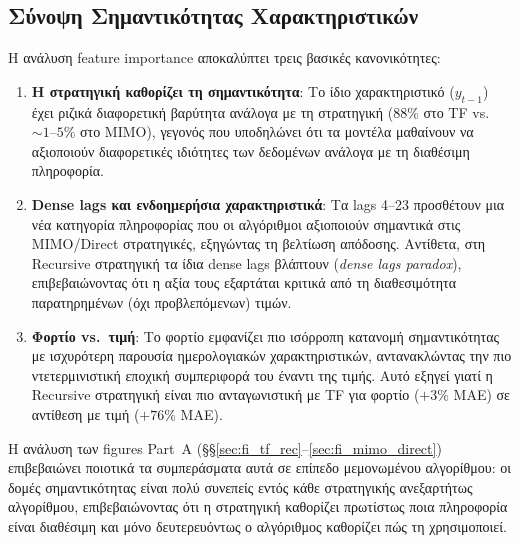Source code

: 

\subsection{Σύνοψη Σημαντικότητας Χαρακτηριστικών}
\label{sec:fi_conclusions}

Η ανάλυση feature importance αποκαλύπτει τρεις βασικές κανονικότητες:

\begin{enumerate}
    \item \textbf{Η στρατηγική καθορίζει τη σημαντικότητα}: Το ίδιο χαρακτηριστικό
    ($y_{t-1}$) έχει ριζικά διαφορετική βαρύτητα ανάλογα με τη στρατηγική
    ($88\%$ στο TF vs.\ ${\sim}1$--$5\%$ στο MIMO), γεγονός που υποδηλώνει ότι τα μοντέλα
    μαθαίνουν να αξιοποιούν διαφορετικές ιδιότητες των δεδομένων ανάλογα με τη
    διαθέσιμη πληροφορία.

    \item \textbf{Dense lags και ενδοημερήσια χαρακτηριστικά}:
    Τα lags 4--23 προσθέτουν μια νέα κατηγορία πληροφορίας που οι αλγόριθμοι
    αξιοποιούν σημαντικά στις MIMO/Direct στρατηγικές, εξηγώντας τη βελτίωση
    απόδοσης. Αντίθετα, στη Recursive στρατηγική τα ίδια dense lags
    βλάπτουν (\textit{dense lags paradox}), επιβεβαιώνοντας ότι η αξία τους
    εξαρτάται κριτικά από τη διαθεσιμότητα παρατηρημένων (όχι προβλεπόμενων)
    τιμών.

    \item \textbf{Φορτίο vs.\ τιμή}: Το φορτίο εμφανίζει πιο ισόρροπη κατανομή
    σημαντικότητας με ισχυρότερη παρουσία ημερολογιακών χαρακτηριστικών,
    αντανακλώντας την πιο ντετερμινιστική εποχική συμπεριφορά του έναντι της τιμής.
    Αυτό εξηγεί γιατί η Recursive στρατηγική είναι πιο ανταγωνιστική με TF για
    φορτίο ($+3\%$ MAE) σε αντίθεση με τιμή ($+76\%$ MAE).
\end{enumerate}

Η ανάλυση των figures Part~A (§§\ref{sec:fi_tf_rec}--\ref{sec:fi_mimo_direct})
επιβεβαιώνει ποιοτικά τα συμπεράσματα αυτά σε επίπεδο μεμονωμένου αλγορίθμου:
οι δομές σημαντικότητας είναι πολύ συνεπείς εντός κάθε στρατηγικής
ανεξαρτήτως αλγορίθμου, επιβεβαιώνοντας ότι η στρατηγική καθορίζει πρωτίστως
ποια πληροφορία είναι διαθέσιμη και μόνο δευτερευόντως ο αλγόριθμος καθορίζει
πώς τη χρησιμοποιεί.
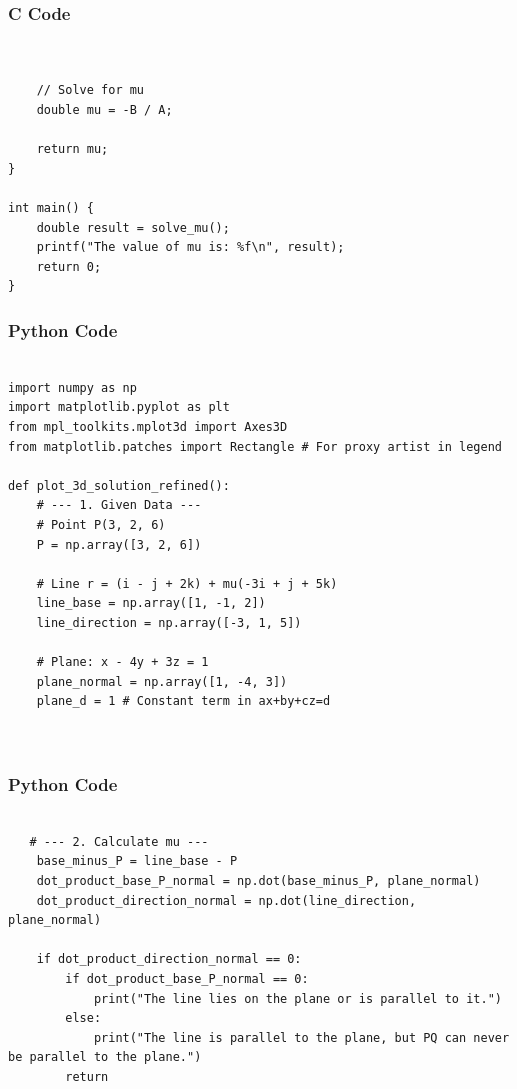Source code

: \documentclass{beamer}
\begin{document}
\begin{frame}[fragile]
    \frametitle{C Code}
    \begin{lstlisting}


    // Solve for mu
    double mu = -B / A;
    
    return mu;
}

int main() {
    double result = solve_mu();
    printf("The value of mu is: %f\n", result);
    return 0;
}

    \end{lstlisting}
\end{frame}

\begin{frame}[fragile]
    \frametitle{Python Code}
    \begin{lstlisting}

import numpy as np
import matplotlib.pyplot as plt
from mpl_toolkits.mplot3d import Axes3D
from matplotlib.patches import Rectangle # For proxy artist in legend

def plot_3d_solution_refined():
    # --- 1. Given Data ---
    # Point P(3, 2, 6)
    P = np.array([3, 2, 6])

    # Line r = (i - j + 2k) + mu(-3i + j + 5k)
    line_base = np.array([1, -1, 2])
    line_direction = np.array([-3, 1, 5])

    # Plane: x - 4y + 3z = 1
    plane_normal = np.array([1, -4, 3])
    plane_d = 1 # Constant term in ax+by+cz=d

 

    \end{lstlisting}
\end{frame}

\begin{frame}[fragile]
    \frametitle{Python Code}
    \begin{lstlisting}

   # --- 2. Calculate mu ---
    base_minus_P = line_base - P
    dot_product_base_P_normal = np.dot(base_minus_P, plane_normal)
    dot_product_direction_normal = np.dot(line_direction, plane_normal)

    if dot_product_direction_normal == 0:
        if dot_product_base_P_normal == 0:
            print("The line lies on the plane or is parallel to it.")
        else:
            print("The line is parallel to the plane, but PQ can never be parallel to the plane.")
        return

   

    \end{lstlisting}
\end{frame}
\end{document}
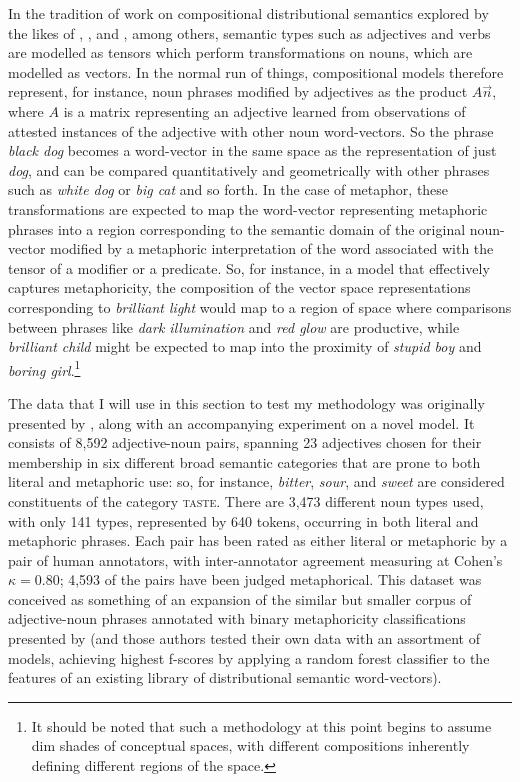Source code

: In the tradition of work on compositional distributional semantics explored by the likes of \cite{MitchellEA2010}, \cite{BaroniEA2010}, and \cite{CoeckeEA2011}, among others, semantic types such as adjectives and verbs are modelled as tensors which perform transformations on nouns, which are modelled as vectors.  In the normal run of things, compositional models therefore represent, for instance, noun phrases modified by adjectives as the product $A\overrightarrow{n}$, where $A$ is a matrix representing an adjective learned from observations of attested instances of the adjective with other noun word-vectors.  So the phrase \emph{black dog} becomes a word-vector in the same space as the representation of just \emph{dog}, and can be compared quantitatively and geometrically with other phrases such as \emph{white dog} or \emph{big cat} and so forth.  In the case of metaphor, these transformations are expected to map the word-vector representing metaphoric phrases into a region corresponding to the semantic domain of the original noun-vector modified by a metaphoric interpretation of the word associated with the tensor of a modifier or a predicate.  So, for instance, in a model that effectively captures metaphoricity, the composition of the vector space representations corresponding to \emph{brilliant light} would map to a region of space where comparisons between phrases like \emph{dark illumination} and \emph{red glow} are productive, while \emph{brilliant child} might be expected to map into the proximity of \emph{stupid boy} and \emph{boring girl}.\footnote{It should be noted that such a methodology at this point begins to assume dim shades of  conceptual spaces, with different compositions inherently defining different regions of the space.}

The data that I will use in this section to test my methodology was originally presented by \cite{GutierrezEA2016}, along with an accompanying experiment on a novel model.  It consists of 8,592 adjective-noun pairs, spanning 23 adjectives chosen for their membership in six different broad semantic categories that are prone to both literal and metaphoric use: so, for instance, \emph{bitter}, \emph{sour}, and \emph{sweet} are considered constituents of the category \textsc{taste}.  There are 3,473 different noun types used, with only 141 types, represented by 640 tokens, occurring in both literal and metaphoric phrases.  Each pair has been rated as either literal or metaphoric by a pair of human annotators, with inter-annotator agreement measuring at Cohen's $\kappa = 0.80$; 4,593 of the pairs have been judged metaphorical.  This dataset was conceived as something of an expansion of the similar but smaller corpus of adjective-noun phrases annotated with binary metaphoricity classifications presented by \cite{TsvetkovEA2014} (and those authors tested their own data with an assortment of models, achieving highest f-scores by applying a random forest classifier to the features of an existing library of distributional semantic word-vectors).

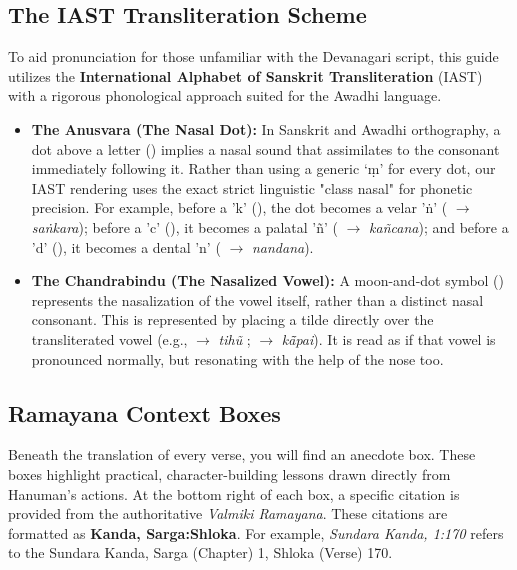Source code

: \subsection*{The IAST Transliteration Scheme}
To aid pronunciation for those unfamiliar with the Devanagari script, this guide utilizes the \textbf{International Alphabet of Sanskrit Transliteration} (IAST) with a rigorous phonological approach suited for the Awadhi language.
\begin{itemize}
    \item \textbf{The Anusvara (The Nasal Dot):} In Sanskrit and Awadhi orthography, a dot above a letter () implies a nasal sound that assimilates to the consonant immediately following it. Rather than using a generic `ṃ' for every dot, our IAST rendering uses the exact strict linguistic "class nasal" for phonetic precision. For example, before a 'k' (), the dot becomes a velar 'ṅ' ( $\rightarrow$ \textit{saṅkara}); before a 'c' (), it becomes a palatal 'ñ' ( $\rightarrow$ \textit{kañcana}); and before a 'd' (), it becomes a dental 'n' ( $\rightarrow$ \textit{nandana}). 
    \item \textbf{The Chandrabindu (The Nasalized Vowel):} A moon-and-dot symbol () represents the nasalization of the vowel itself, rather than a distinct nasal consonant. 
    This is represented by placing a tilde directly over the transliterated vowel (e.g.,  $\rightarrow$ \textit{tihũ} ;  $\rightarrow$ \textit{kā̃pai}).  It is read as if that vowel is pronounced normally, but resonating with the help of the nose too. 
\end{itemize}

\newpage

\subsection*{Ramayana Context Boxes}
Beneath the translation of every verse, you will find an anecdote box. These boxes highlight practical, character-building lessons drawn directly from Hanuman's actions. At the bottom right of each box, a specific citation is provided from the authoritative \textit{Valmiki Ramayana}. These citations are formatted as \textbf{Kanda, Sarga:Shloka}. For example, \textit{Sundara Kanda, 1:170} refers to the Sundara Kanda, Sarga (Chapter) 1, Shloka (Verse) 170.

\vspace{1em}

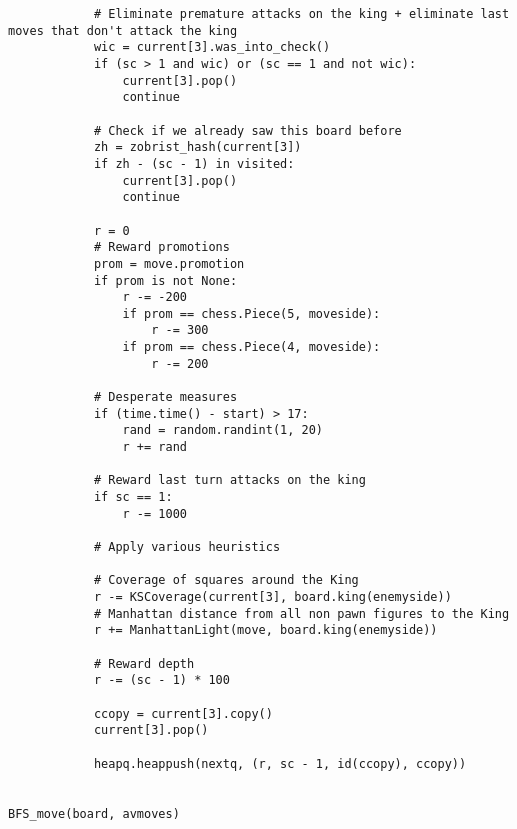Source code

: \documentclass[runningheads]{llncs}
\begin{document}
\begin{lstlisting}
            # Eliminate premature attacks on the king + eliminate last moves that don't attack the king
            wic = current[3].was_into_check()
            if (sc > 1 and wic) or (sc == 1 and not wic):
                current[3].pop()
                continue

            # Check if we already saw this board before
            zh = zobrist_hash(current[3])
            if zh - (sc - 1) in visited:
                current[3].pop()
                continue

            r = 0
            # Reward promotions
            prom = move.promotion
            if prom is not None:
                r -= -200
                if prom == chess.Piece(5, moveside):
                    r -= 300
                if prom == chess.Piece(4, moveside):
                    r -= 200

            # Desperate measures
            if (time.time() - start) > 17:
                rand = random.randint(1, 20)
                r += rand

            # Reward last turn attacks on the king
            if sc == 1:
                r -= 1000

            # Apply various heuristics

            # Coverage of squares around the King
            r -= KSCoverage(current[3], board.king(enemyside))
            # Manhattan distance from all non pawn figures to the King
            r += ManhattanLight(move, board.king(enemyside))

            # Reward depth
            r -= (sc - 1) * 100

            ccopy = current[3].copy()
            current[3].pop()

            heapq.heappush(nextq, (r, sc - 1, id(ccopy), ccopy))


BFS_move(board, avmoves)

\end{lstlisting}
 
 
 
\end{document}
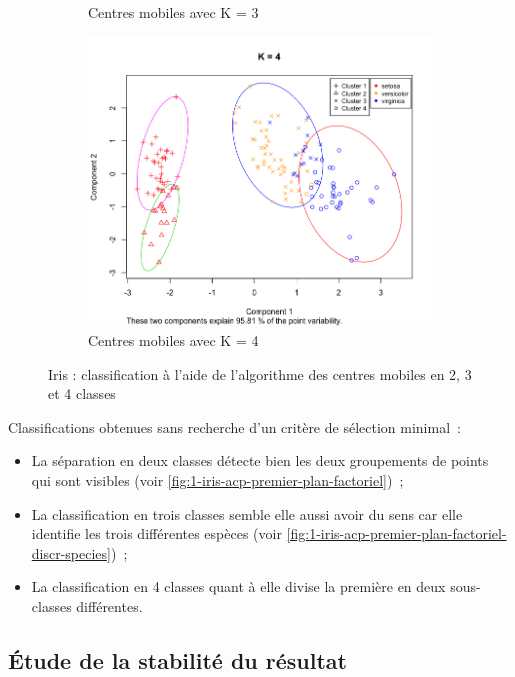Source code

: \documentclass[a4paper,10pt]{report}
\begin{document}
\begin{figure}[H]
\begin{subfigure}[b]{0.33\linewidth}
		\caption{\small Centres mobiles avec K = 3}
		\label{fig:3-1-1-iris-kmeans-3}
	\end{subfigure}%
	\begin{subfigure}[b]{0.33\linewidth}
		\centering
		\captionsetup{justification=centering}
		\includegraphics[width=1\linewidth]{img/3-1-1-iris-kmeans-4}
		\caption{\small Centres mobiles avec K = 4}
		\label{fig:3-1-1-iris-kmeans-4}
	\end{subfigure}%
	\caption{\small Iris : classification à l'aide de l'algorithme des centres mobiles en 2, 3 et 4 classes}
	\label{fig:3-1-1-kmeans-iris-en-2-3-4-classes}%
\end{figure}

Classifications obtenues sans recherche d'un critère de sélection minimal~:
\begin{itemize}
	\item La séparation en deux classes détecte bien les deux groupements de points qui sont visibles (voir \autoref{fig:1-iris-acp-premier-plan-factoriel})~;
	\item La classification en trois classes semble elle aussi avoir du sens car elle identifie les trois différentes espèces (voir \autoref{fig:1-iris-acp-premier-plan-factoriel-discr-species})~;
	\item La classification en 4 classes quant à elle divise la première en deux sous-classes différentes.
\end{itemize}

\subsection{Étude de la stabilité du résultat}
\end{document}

++++++++

> _WHAT IS BEING ASKED_: Work out how many lines in the material above hold the string "result", and reply with the number only.

> _SOLUTION FOR THIS PROBLEM_: 2